数据挖掘之Apriori算法详解和Python实现代码分享
投稿:junjie
关联规则挖掘(Association rule mining)是数据挖掘中最活跃的研究方法之一,可以用来发现事情之间的联系,最早是为了发现超市交易数据库中不同的商品之间的关系。(啤酒与尿布)
基本概念
1、支持度的定义:support(X-->Y) = |X交Y|/N=集合X与集合Y中的项在一条记录中同时出现的次数/数据记录的个数。例如:support({啤酒}-->{尿布}) = 啤酒和尿布同时出现的次数/数据记录数 = 3/5=60%。
2、自信度的定义:confidence(X-->Y) = |X交Y|/|X| = 集合X与集合Y中的项在一条记录中同时出现的次数/集合X出现的个数 。例如:confidence({啤酒}-->{尿布}) = 啤酒和尿布同时出现的次数/啤酒出现的次数=3/3=100%;confidence({尿布}-->{啤酒}) = 啤酒和尿布同时出现的次数/尿布出现的次数 = 3/4 = 75%
同时满足最小支持度阈值(min_sup)和最小置信度阈值(min_conf)的规则称作强规则 ,如果项集满足最小支持度,则称它为频繁项集
“如何由大型数据库挖掘关联规则?”关联规则的挖掘是一个两步的过程:
1、找出所有频繁项集:根据定义,这些项集出现的频繁性至少和预定义的最小支持计数一样。
2、由频繁项集产生强关联规则:根据定义,这些规则必须满足最小支持度和最小置信度。
Apriori定律
为了减少频繁项集的生成时间,我们应该尽早的消除一些完全不可能是频繁项集的集合,Apriori的两条定律就是干这事的。

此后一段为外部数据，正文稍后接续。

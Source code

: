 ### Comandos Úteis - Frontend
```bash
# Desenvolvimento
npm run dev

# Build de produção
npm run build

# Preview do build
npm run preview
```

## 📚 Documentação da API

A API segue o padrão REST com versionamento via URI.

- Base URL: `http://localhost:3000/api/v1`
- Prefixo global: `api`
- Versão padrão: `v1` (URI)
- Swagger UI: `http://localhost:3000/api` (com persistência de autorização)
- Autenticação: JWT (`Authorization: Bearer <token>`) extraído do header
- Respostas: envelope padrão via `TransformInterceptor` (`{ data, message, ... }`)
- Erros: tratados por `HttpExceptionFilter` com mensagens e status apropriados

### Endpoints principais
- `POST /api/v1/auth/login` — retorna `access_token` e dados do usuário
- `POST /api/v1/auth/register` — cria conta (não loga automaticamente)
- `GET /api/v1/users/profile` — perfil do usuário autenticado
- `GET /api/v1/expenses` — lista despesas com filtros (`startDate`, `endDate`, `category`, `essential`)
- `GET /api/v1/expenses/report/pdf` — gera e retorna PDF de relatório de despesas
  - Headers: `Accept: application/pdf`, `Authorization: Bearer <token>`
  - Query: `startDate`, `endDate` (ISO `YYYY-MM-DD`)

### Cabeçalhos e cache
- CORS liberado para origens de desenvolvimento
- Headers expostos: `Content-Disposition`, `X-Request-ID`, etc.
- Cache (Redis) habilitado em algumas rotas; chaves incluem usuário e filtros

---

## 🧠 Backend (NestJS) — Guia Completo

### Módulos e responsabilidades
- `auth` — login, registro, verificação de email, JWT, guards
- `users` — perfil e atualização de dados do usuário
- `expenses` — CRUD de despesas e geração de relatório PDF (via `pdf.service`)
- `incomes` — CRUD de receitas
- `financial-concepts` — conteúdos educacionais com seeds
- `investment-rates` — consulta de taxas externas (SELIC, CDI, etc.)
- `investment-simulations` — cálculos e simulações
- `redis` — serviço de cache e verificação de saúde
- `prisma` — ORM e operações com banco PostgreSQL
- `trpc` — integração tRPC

Apriori定律1:如果一个集合是频繁项集,则它的所有子集都是频繁项集。举例:假设一个集合{A,B}是频繁项集,即A、B同时出现在一条记录的次数大于等于最小支持度min_support,则它的子集{A},{B}出现次数必定大于等于min_support,即它的子集都是频繁项集。
Apriori定律2:如果一个集合不是频繁项集,则它的所有超集都不是频繁项集。举例:假设集合{A}不是频繁项集,即A出现的次数小于min_support,则它的任何超集如{A,B}出现的次数必定小于min_support,因此其超集必定也不是频繁项集。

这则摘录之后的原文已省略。